Néanmoins je vous mets très sérieusement en garde, mes chers collègues, monsieur le ministre, car, avec ce type de mécanismes, la collectivité paie deux fois : une première avec la déductibilité intégrale des intérêts d'emprunt de l'assiette de l'IS, et une seconde avec la destruction de tissu industriel et le chômage que provoquent trop souvent ces opérations.
Vous avez rappelé, monsieur le ministre, que la loi TEPA de 2007 comportait une disposition permettant de recycler 1 milliard d'euros dans les PME ; vous avez raison ; c'est d'ailleurs selon nous le seul aspect positif de cette loi. mais vous connaissez comme moi le niveau estimé de sous-capitalisation des entreprises françaises ! La somme de 1 milliard d'euros, dont vous expliquez qu'elle apporte une première réponse, est tout à fait dérisoire au regard des besoins des entreprises en termes de capitaux propres. Au demeurant, le but de cette mesure n'était pas de renforcer les capitaux propres des entreprises mais de siphonner l'ISF.

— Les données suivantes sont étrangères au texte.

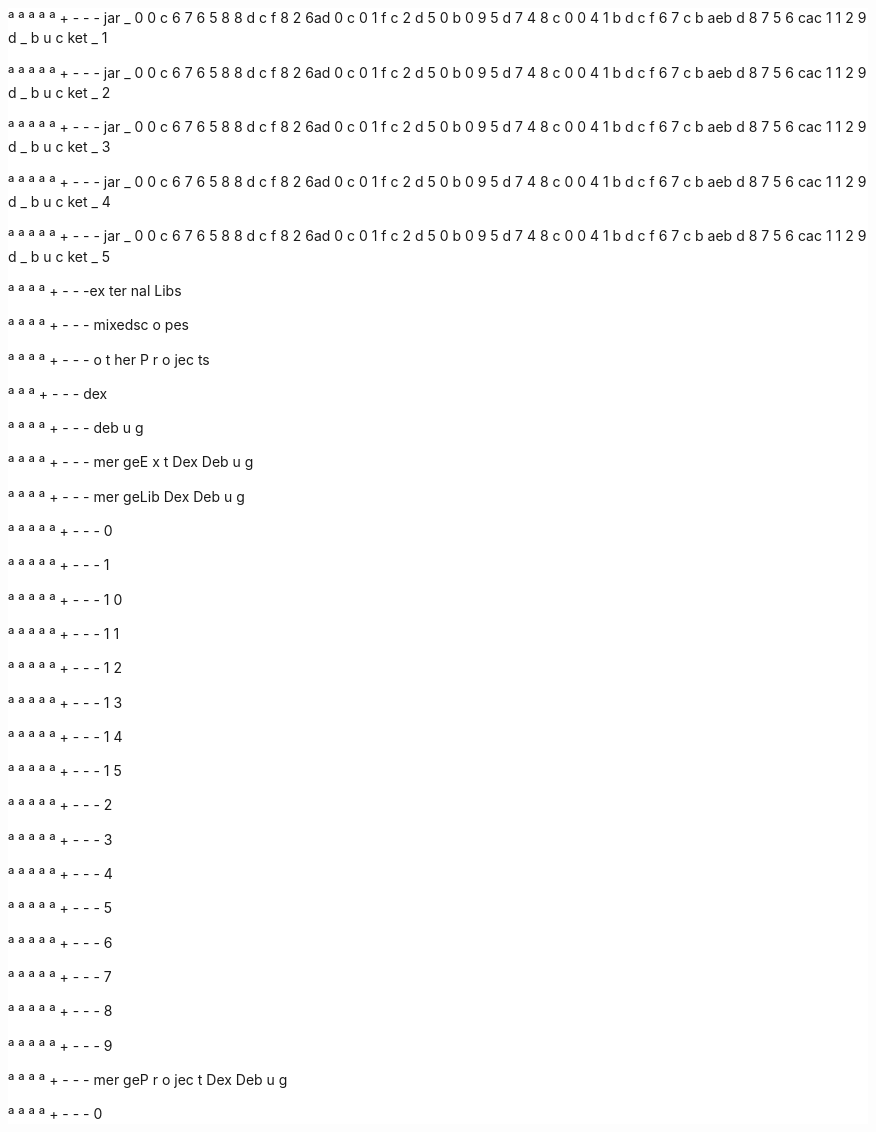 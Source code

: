  ª    ª    ª    ª            ª    + - - - jar _ 0 0 c 6 7 6 5 8 8 d c f 8 2 6ad 0 c 0 1 f c 2 d 5 0 b 0 9 5 d 7 4 8 c 0 0 4 1 b d c f 6 7 c b aeb d 8 7 5 6 cac 1 1 2 9 d _ b u c ket _ 1 
 
 ª    ª    ª    ª            ª    + - - - jar _ 0 0 c 6 7 6 5 8 8 d c f 8 2 6ad 0 c 0 1 f c 2 d 5 0 b 0 9 5 d 7 4 8 c 0 0 4 1 b d c f 6 7 c b aeb d 8 7 5 6 cac 1 1 2 9 d _ b u c ket _ 2 
 
 ª    ª    ª    ª            ª    + - - - jar _ 0 0 c 6 7 6 5 8 8 d c f 8 2 6ad 0 c 0 1 f c 2 d 5 0 b 0 9 5 d 7 4 8 c 0 0 4 1 b d c f 6 7 c b aeb d 8 7 5 6 cac 1 1 2 9 d _ b u c ket _ 3 
 
 ª    ª    ª    ª            ª    + - - - jar _ 0 0 c 6 7 6 5 8 8 d c f 8 2 6ad 0 c 0 1 f c 2 d 5 0 b 0 9 5 d 7 4 8 c 0 0 4 1 b d c f 6 7 c b aeb d 8 7 5 6 cac 1 1 2 9 d _ b u c ket _ 4 
 
 ª    ª    ª    ª            ª    + - - - jar _ 0 0 c 6 7 6 5 8 8 d c f 8 2 6ad 0 c 0 1 f c 2 d 5 0 b 0 9 5 d 7 4 8 c 0 0 4 1 b d c f 6 7 c b aeb d 8 7 5 6 cac 1 1 2 9 d _ b u c ket _ 5 
 
 ª    ª    ª    ª            + - - -ex ter nal Libs
 
 ª    ª    ª    ª            + - - - mixedsc o pes 
 
 ª    ª    ª    ª            + - - - o t her P r o jec ts
 
 ª    ª    ª    + - - - dex 
 
 ª    ª    ª    ª    + - - - deb u g 
 
 ª    ª    ª    ª        + - - - mer geE x t Dex Deb u g 
 
 ª    ª    ª    ª        + - - - mer geLib Dex Deb u g 
 
 ª    ª    ª    ª        ª    + - - - 0 
 
 ª    ª    ª    ª        ª    + - - - 1 
 
 ª    ª    ª    ª        ª    + - - - 1 0 
 
 ª    ª    ª    ª        ª    + - - - 1 1 
 
 ª    ª    ª    ª        ª    + - - - 1 2 
 
 ª    ª    ª    ª        ª    + - - - 1 3 
 
 ª    ª    ª    ª        ª    + - - - 1 4 
 
 ª    ª    ª    ª        ª    + - - - 1 5 
 
 ª    ª    ª    ª        ª    + - - - 2 
 
 ª    ª    ª    ª        ª    + - - - 3 
 
 ª    ª    ª    ª        ª    + - - - 4 
 
 ª    ª    ª    ª        ª    + - - - 5 
 
 ª    ª    ª    ª        ª    + - - - 6 
 
 ª    ª    ª    ª        ª    + - - - 7 
 
 ª    ª    ª    ª        ª    + - - - 8 
 
 ª    ª    ª    ª        ª    + - - - 9 
 
 ª    ª    ª    ª        + - - - mer geP r o jec t Dex Deb u g 
 
 ª    ª    ª    ª            + - - - 0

Il s'agit d'un vrai sujet, notre fiscalité étant à l'évidence plus incitative pour l'emprunt. Cependant, même si l'on peut avoir un regard critique sur l'impact de nombreuses procédures de LBO – restructurations lourdes, voire disparition d'entreprises au terme des deux tours –, et si l'on doit s'interroger sur le volume incertain de ces opérations qui peuvent fragiliser le système financier, gardons-nous, passez-moi l'expression, de jeter le bébé avec l'eau du bain : les LBO peuvent avoir leur utilité. Les fonds engagés dans ces procédures ne sont pas tous spéculatifs ou venus de paradis fiscaux : certaines institutions financières, y compris publiques, y recourent.

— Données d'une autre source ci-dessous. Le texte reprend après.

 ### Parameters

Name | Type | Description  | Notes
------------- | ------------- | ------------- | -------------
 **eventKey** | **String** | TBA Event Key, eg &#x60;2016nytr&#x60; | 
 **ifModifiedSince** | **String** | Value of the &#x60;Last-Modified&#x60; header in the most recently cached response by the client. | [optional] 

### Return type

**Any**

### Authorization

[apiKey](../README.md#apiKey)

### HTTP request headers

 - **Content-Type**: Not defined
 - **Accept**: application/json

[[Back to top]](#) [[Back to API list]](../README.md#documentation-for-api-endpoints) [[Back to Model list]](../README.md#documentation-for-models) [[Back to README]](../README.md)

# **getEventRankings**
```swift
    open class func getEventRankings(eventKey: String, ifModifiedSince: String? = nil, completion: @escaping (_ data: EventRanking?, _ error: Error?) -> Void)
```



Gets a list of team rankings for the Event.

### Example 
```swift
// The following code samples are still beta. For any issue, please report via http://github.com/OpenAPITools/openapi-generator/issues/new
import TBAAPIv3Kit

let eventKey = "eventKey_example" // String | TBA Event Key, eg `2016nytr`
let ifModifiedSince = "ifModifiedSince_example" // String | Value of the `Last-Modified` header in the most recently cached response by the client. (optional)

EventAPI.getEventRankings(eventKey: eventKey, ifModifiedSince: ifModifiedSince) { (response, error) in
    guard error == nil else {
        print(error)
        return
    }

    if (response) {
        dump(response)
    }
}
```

La commission des finances, à la fin de la dernière législature, avait travaillé sur cette question. Pierre Méhaignerie avait engagé une mission d'étude, la commission avait rédigé un rapport, mais ce travail n'avait pas eu de suite et je le regrette. Or, comme l'a dit le rapporteur général, il est aujourd'hui urgent de reprendre ce travail, d'identifier les problématiques, de cerner les enjeux financiers, quitte à faire évoluer le dispositif fiscal. Pour autant, il ne faudrait pas considérer que les LBO ne doivent pas avoir droit de cité en France et que ce procédé doit être banni à tout prix. Dans certains cas, en effet, le dispositif peut s'avérer utile au sauvetage d'une entreprise. Cela peut paraître paradoxal, dans la mesure où l'on ne parle que des échecs, mais il y a aussi des LBO qui ont été des réussites.
(L'amendement n° 307 n'est pas adopté.)
Je suis saisi d'un amendement n° 340 .
La parole est à M. Jérôme Cahuzac.
Je remercie nos collègues de bien vouloir reconnaître que notre fiscalité ne peut pas traiter ce problème, qu'elle l'aggrave au contraire.

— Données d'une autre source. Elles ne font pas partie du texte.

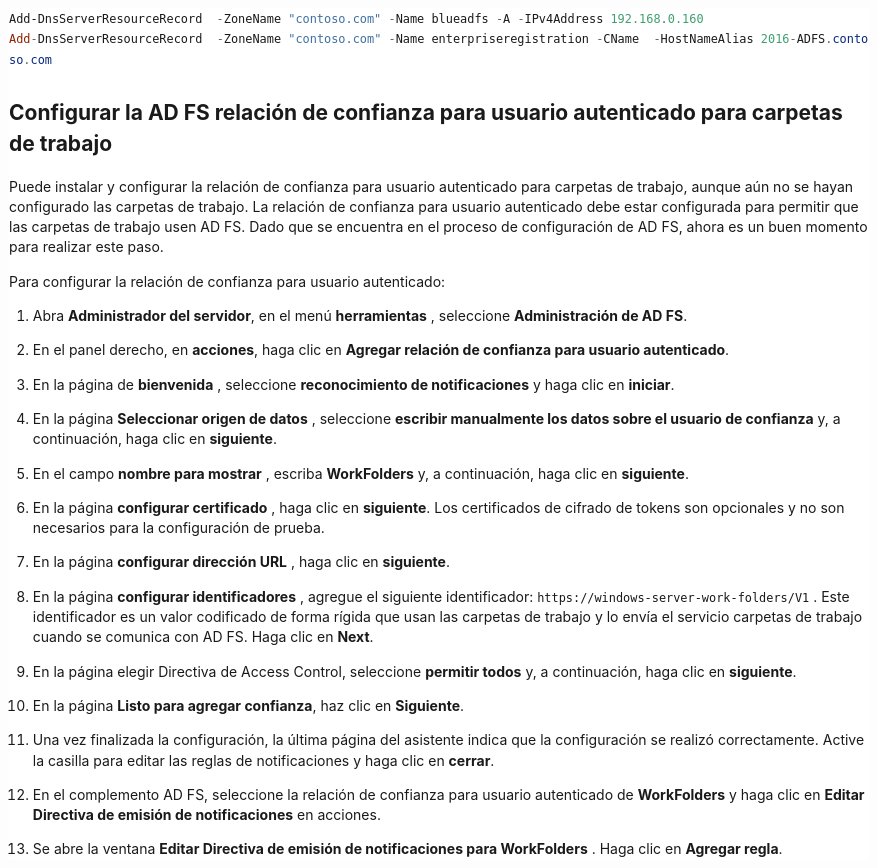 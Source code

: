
 ```Powershell
Add-DnsServerResourceRecord  -ZoneName "contoso.com" -Name blueadfs -A -IPv4Address 192.168.0.160
Add-DnsServerResourceRecord  -ZoneName "contoso.com" -Name enterpriseregistration -CName  -HostNameAlias 2016-ADFS.contoso.com
```

## <a name="set-up-the-ad-fs-relying-party-trust-for-work-folders"></a>Configurar la AD FS relación de confianza para usuario autenticado para carpetas de trabajo

Puede instalar y configurar la relación de confianza para usuario autenticado para carpetas de trabajo, aunque aún no se hayan configurado las carpetas de trabajo. La relación de confianza para usuario autenticado debe estar configurada para permitir que las carpetas de trabajo usen AD FS. Dado que se encuentra en el proceso de configuración de AD FS, ahora es un buen momento para realizar este paso.

Para configurar la relación de confianza para usuario autenticado:

1.  Abra **Administrador del servidor**, en el menú **herramientas** , seleccione **Administración de AD FS**.

2.  En el panel derecho, en **acciones**, haga clic en **Agregar relación de confianza para usuario autenticado**.

3.  En la página de **bienvenida** , seleccione **reconocimiento de notificaciones** y haga clic en **iniciar**.

4.  En la página **Seleccionar origen de datos** , seleccione **escribir manualmente los datos sobre el usuario de confianza** y, a continuación, haga clic en **siguiente**.

5.  En el campo **nombre para mostrar** , escriba **WorkFolders** y, a continuación, haga clic en **siguiente**.

6.  En la página **configurar certificado** , haga clic en **siguiente**. Los certificados de cifrado de tokens son opcionales y no son necesarios para la configuración de prueba.

7.  En la página **configurar dirección URL** , haga clic en **siguiente**.

8. En la página **configurar identificadores** , agregue el siguiente identificador: `https://windows-server-work-folders/V1` . Este identificador es un valor codificado de forma rígida que usan las carpetas de trabajo y lo envía el servicio carpetas de trabajo cuando se comunica con AD FS. Haga clic en **Next**.

9. En la página elegir Directiva de Access Control, seleccione **permitir todos** y, a continuación, haga clic en **siguiente**.

10. En la página **Listo para agregar confianza**, haz clic en **Siguiente**.

11. Una vez finalizada la configuración, la última página del asistente indica que la configuración se realizó correctamente. Active la casilla para editar las reglas de notificaciones y haga clic en **cerrar**.

12. En el complemento AD FS, seleccione la relación de confianza para usuario autenticado de **WorkFolders** y haga clic en **Editar Directiva de emisión de notificaciones** en acciones.

13. Se abre la ventana **Editar Directiva de emisión de notificaciones para WorkFolders** . Haga clic en **Agregar regla**.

Je donne acte bien volontiers à notre collègue Michel Bouvard que certains LBO peuvent être utiles, notamment ceux qu'a conduits une entreprise dénommée Capital Investissement – qui, si j'ai bien compris, devrait bientôt changer de nom.
Je ne vous le fais pas dire, mon cher collègue et président de la commission de surveillance de la Caisse des dépôts ! (Sourires.)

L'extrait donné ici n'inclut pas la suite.